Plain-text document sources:

───

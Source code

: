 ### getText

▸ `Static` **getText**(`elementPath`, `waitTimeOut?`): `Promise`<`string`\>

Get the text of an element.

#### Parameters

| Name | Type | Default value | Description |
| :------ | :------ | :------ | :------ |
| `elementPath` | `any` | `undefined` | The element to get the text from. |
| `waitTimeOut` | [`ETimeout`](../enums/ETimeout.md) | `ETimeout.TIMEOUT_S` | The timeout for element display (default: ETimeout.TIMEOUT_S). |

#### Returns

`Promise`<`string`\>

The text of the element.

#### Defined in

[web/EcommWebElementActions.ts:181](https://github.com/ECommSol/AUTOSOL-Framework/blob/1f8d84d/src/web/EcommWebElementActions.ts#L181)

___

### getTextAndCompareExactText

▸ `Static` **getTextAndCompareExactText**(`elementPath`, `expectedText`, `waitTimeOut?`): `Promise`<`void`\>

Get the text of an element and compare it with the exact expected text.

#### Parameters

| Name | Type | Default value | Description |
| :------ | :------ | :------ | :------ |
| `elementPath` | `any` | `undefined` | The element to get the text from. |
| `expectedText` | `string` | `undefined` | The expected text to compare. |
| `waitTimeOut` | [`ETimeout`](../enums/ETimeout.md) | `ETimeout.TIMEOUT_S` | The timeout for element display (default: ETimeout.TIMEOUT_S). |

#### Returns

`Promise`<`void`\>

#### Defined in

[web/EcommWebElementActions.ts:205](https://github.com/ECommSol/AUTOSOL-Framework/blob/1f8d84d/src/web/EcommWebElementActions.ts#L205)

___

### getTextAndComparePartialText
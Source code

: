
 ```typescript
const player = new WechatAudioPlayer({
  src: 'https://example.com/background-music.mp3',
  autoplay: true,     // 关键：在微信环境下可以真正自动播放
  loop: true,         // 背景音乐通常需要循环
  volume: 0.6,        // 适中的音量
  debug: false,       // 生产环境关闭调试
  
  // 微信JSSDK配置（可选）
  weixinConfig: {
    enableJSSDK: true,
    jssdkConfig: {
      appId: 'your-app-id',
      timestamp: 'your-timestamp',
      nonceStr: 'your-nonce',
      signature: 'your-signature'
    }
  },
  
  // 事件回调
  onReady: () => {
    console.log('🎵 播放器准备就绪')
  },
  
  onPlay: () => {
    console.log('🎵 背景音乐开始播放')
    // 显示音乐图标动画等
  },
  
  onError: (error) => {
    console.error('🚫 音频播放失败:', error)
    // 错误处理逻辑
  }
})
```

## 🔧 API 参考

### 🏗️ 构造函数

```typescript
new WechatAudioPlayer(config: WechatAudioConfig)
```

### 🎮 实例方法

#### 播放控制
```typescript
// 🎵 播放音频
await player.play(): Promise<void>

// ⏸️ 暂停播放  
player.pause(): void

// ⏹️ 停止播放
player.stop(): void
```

───

- What you need to do:
Copy out all lines from the records where the word "AUTOSOL" appears.

- Solution to this problem:
[web/EcommWebElementActions.ts:181](https://github.com/ECommSol/AUTOSOL-Framework/blob/1f8d84d/src/web/EcommWebElementActions.ts#L181)
[web/EcommWebElementActions.ts:205](https://github.com/ECommSol/AUTOSOL-Framework/blob/1f8d84d/src/web/EcommWebElementActions.ts#L205)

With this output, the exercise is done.